Ana sayfa » Tüm Yazılar » Edebiyat » Küçük Şeyler – Samipaşazade Sezai
Edebiyat

Küçük Şeyler – Samipaşazade Sezai

Küçük Şeyler – Samipaşazade Sezai

Küçük Şeyler, uzun zamandır okuma listem de yer alan bir kitaptı. 2022 hedeflerimden biri de daha fazla Türk klasikleri okumaktı. Samipaşazade Sezai, ilk döneminin ilk gerçekçi türünde yazarıdır. “Sergüzeşt” adlı romanıyla ünlenmiştir. Fakat benim yazarla tanıştığım ilk kitabı “Küçük Şeyler”dir. Samipaşazade’nin kendi has üslubunu okumak oldukça keyifliydi. Küçük Şeyler kitabı kısa ve altı öykünün bulunduğu bir derlemedir.
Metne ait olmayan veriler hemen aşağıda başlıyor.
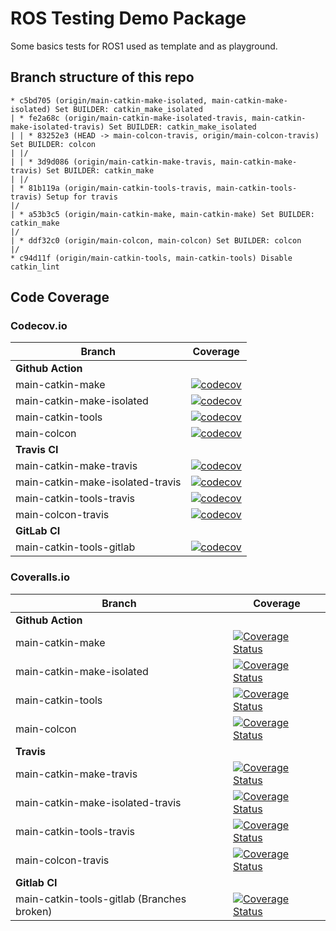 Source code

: # ROS Testing Demo Package
Some basics tests for ROS1 used as template and as playground.


## Branch structure of this repo
```
* c5bd705 (origin/main-catkin-make-isolated, main-catkin-make-isolated) Set BUILDER: catkin_make_isolated
| * fe2a68c (origin/main-catkin-make-isolated-travis, main-catkin-make-isolated-travis) Set BUILDER: catkin_make_isolated
| | * 83252e3 (HEAD -> main-colcon-travis, origin/main-colcon-travis) Set BUILDER: colcon
| |/  
| | * 3d9d086 (origin/main-catkin-make-travis, main-catkin-make-travis) Set BUILDER: catkin_make
| |/  
| * 81b119a (origin/main-catkin-tools-travis, main-catkin-tools-travis) Setup for travis
|/  
| * a53b3c5 (origin/main-catkin-make, main-catkin-make) Set BUILDER: catkin_make
|/  
| * ddf32c0 (origin/main-colcon, main-colcon) Set BUILDER: colcon
|/  
* c94d11f (origin/main-catkin-tools, main-catkin-tools) Disable catkin_lint
```
## Code Coverage

### Codecov.io
| Branch            | Coverage                                                                                                                                                                               |
|-------------------|----------------------------------------------------------------------------------------------------------------------------------------------------------------------------------------|
| **Github Action** |   |
| main-catkin-make | [![codecov](https://codecov.io/gh/agutenkunst/ros_testing_demo_pkg/branch/main-catkin-make/graph/badge.svg?token=FJR4JAC4J0)](https://app.codecov.io/gh/agutenkunst/ros_testing_demo_pkg/branch/main-catkin-make)  |
| main-catkin-make-isolated  | [![codecov](https://codecov.io/gh/agutenkunst/ros_testing_demo_pkg/branch/main-catkin-make-isolated/graph/badge.svg?token=FJR4JAC4J0)](https://app.codecov.io/gh/agutenkunst/ros_testing_demo_pkg/branch/main-catkin-make-isolated)  |
| main-catkin-tools | [![codecov](https://codecov.io/gh/agutenkunst/ros_testing_demo_pkg/branch/main-catkin-tools/graph/badge.svg?token=FJR4JAC4J0)](https://app.codecov.io/gh/agutenkunst/ros_testing_demo_pkg/branch/main-catkin-tools) |
| main-colcon | [![codecov](https://codecov.io/gh/agutenkunst/ros_testing_demo_pkg/branch/main-catkin-tools/graph/badge.svg?token=FJR4JAC4J0)](https://app.codecov.io/gh/agutenkunst/ros_testing_demo_pkg/branch/main-colcon) |
| **Travis CI** |     |
| main-catkin-make-travis | [![codecov](https://codecov.io/gh/agutenkunst/ros_testing_demo_pkg/branch/main-catkin-make-travis/graph/badge.svg?token=FJR4JAC4J0)](https://app.codecov.io/gh/agutenkunst/ros_testing_demo_pkg/branch/main-catkin-make-travis) |
| main-catkin-make-isolated-travis | [![codecov](https://codecov.io/gh/agutenkunst/ros_testing_demo_pkg/branch/main-catkin-make-isolated-travis/graph/badge.svg?token=FJR4JAC4J0)](https://app.codecov.io/gh/agutenkunst/ros_testing_demo_pkg/branch/main-catkin-make-isolated-travis) |
| main-catkin-tools-travis | [![codecov](https://codecov.io/gh/agutenkunst/ros_testing_demo_pkg/branch/main-catkin-tools-travis/graph/badge.svg?token=FJR4JAC4J0)](https://app.codecov.io/gh/agutenkunst/ros_testing_demo_pkg/branch/main-catkin-tools-travis) |
| main-colcon-travis | [![codecov](https://codecov.io/gh/agutenkunst/ros_testing_demo_pkg/branch/main-colcon-travis/graph/badge.svg?token=FJR4JAC4J0)](https://app.codecov.io/gh/agutenkunst/ros_testing_demo_pkg/branch/main-colcon-travis) |
| **GitLab CI** |      |
| main-catkin-tools-gitlab | [![codecov](https://codecov.io/gl/agutenkunst/ros_testing_demo_pkg/branch/main-catkin-tools-gitlab/graph/badge.svg?token=KFPFCF0UF5)](https://codecov.io/gl/agutenkunst/ros_testing_demo_pkg)|

### Coveralls.io
| Branch            | Coverage                                                                                                                                                                                                           |
|-------------------|--------------------------------------------------------------------------------------------------------------------------------------------------------------------------------------------------------------------|
| **Github Action** |    |
| main-catkin-make  | [![Coverage Status](https://coveralls.io/repos/github/agutenkunst/ros_testing_demo_pkg/badge.svg?branch=main-catkin-make)](https://coveralls.io/github/agutenkunst/ros_testing_demo_pkg?branch=main-catkin-make)   |
| main-catkin-make-isolated  | [![Coverage Status](https://coveralls.io/repos/github/agutenkunst/ros_testing_demo_pkg/badge.svg?branch=main-catkin-make-isolated)](https://coveralls.io/github/agutenkunst/ros_testing_demo_pkg?branch=main-catkin-make-isolated)   |
| main-catkin-tools | [![Coverage Status](https://coveralls.io/repos/github/agutenkunst/ros_testing_demo_pkg/badge.svg?branch=main-catkin-tools)](https://coveralls.io/github/agutenkunst/ros_testing_demo_pkg?branch=main-catkin-tools) |
| main-colcon | [![Coverage Status](https://coveralls.io/repos/github/agutenkunst/ros_testing_demo_pkg/badge.svg?branch=main-colcon)](https://coveralls.io/github/agutenkunst/ros_testing_demo_pkg?branch=main-colcon) |
| **Travis** |    |
| main-catkin-make-travis | [![Coverage Status](https://coveralls.io/repos/github/agutenkunst/ros_testing_demo_pkg/badge.svg?branch=main-catkin-make-travis)](https://coveralls.io/github/agutenkunst/ros_testing_demo_pkg?branch=main-catkin-make-travis) |
| main-catkin-make-isolated-travis | [![Coverage Status](https://coveralls.io/repos/github/agutenkunst/ros_testing_demo_pkg/badge.svg?branch=main-catkin-make-isolated-travis)](https://coveralls.io/github/agutenkunst/ros_testing_demo_pkg?branch=main-catkin-make-isolated-travis) |
| main-catkin-tools-travis | [![Coverage Status](https://coveralls.io/repos/github/agutenkunst/ros_testing_demo_pkg/badge.svg?branch=main-catkin-tools-travis)](https://coveralls.io/github/agutenkunst/ros_testing_demo_pkg?branch=main-catkin-tools-travis) |
| main-colcon-travis | [![Coverage Status](https://coveralls.io/repos/github/agutenkunst/ros_testing_demo_pkg/badge.svg?branch=main-colcon-travis)](https://coveralls.io/github/agutenkunst/ros_testing_demo_pkg?branch=main-colcon-travis) |
| **Gitlab CI** |   |
| main-catkin-tools-gitlab (Branches broken) | [![Coverage Status](https://coveralls.io/repos/gitlab/agutenkunst/ros_testing_demo_pkg/badge.svg?branch=HEAD)](https://coveralls.io/gitlab/agutenkunst/ros_testing_demo_pkg?branch=HEAD) |


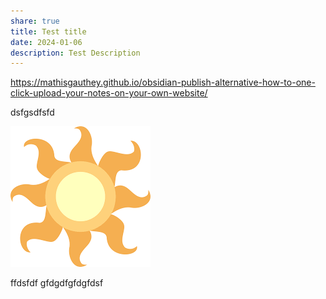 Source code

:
```yaml
---
share: true
title: Test title
date: 2024-01-06
description: Test Description
---
```


https://mathisgauthey.github.io/obsidian-publish-alternative-how-to-one-click-upload-your-notes-on-your-own-website/

dsfgsdfsfd

![CelestiaCutieMark.png](../images/CelestiaCutieMark.png)

ffdsfdf
gfdgdfgfdgfdsf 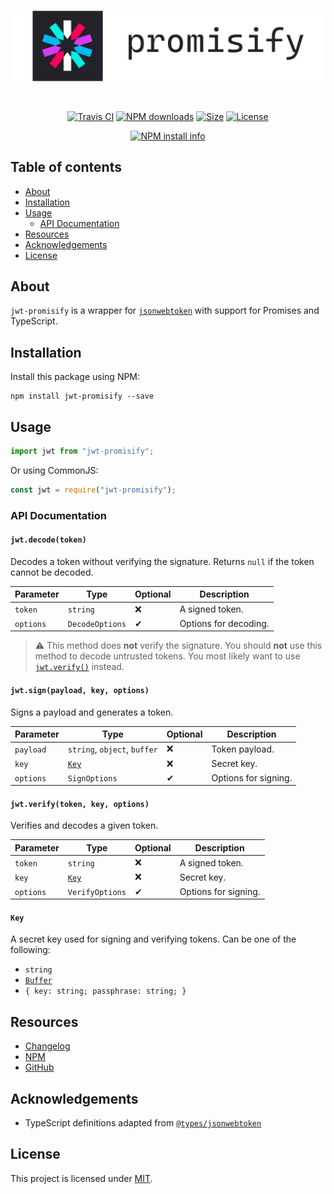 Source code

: <div align="center">
  <br/>
  <p>
    <img src="./assets/logo.png" alt="jwt-promisify" width="546px"/>
  </p>
  <br/>

  [![Travis CI](https://img.shields.io/travis/com/wgumenyuk/jwt-promisify?label=Build&style=flat-square)](https://travis-ci.com/github/wgumenyuk/jwt-promisify)
  [![NPM downloads](https://img.shields.io/npm/dt/jwt-promisify?label=Downloads&style=flat-square)](https://www.npmjs.com/package/jwt-promisify)
  [![Size](https://img.shields.io/bundlephobia/minzip/jwt-promisify?label=Size&style=flat-square)](https://github.com/wgumenyuk/jwt-promisify)
  [![License](https://img.shields.io/github/license/wgumenyuk/msn-weather?label=License&style=flat-square)](./LICENSE)

  [![NPM install info](https://nodei.co/npm/jwt-promisify.png?downloads=true&stars=true)](https://www.npmjs.com/package/jwt-promisify)
</div>

## Table of contents
- [About](#about)
- [Installation](#installation)
- [Usage](#usage)
  - [API Documentation](#api-documentation)
- [Resources](#resources)
- [Acknowledgements](#acknowledgements)
- [License](#license)

## About
`jwt-promisify` is a wrapper for [`jsonwebtoken`](https://www.npmjs.com/package/jsonwebtoken)  with support for Promises and TypeScript.

## Installation
Install this package using NPM:

```sh-session
npm install jwt-promisify --save
```

## Usage
```ts
import jwt from "jwt-promisify";
```

Or using CommonJS:

```js
const jwt = require("jwt-promisify");
```

### API Documentation
#### `jwt.decode(token)`
Decodes a token without verifying the signature. Returns `null` if the token cannot be decoded.

| Parameter | Type            | Optional | Description           |
|-----------|-----------------|----------|-----------------------|
| `token`   | `string`        | ❌       | A signed token.       |
| `options` | `DecodeOptions` | ✔        | Options for decoding. |

> ⚠ This method does **not** verify the signature. You should **not** use this method to decode untrusted tokens. You most likely want to use [`jwt.verify()`](#jwtverifytoken-key-options) instead.

#### `jwt.sign(payload, key, options)`
Signs a payload and generates a token.

| Parameter | Type                         | Optional | Description           |
|-----------|------------------------------|----------|-----------------------|
| `payload` | `string`, `object`, `buffer` | ❌       | Token payload.        |
| `key`     | [`Key`](#key)                | ❌       | Secret key.           |
| `options` | `SignOptions`                | ✔        | Options for signing.  |

#### `jwt.verify(token, key, options)`
Verifies and decodes a given token.

| Parameter | Type            | Optional | Description           |
|-----------|-----------------|----------|-----------------------|
| `token`   | `string`        | ❌       | A signed token.       |
| `key`     | [`Key`](#key)   | ❌       | Secret key.           |
| `options` | `VerifyOptions` | ✔        | Options for signing.  |

#### `Key`
A secret key used for signing and verifying tokens. Can be one of the following:

- `string`
- [`Buffer`](https://nodejs.org/api/buffer.html#buffer)
- `{ key: string; passphrase: string; }`

## Resources
- [Changelog](./CHANGELOG.md)
- [NPM](https://npmjs.com/package/jwt-promisify)
- [GitHub](https://github.com/wgumenyuk/jwt-promisify)

## Acknowledgements
- TypeScript definitions adapted from [`@types/jsonwebtoken`](https://github.com/DefinitelyTyped/DefinitelyTyped/tree/master/types/jsonwebtoken)

## License
This project is licensed under [MIT](./LICENSE).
Samipaşazade, kitabın ön sözünde neyin anlatıldığının değil nasıl anlatıldığının önemli olduğunu vurgulayarak hikâyenin gücünün ayrıntıda gizli olduğunu ve güzel yazıldığı sürece basit konuların da önem kazanacağını söyler. İlk başta ne anlatmak istediğini pek anlamasam da kitabı okumaya başladığınız da taşlar yerine oturuyor. Öyküler öyle hayatın içinden ki hepimizin yaşadığı olayların aslında ne kadar anlatılası ve ne kadar mesaj içerdiğini düşünüyor insan.

Küçük Şeyler

Öykülerin hepsi birbirinden güzel sizi içine alıyor. Yer yer duygulandırırken kimi zaman da sinirlendiğimi hissettim. Genel olarak beğendiğim bir kitap oldu. Aldığım alıntıları sizlerle paylaşacağım. Klasikler okumaya devam etmeyi düşünüyorum. Onları da sizlerle paylaşacağım.

Şükran.

Alıntılar:

“Şairlerin, âlimlerin en büyük eserleri, ümitsiz ve hiddetli zamanlarında yazdıklarıdır.” 

YAZARI TANIYALIM !

Sami Paşazade Sezai, Türk gerçekçi öykücü, romancı. Türk edebiyatının ilk gerçekçi romanlarından birisi olma özelliğiyle edebiyat tarihinde büyük önem taşıyan Sergüzeşt adlı romanın yazarıdır. 1892’de yazdığı Küçük Şeyler ile Türk edebiyatında modern öykücülüğün kurucularındandır.

1859 yılında İstanbul’da dünyaya geldi. Samipaşazade Sezai, babasının İstanbul Fatih’in, Taşkasap semtinde bulunan konağında doğdu. Bir mahalleyi andıran bu konak, aynı zamanda devrin önemli fikir adamı ve edebiyatçılarının eğitim gördüğü bir kültür merkezi hüviyetindedir. Konaktaki eğitim yıllarında Farsça, Arapça, Fransızca, Almanca; daha sonra Londra’da görev yaptığı yıllarda İngilizce öğrendi. Yirmi yaşına kadar resmi bir görev almayıp, edebiyat konusundaki bilgilerini artırmayı tercih etti.

Sergüzeşt romanı yüzünden göz hapsine alındığını düşünerek bundan kurtulmak için 1901’de Paris’e gitti ve 1908’de Meşrutiyet’in ilanına kadar da orada kaldı. Yurtdışına kaçışını Servet-i Fünûn dergisinde yayımlanan “1901‘e Ait Bir Hatıra” başlıklı yazısında anlattı. Paris’te Jön Türkler’le tanıştı; İttihat ve Terakki Cemiyeti’ne katıldı ve cemiyet içinde saygın bir yere geldi.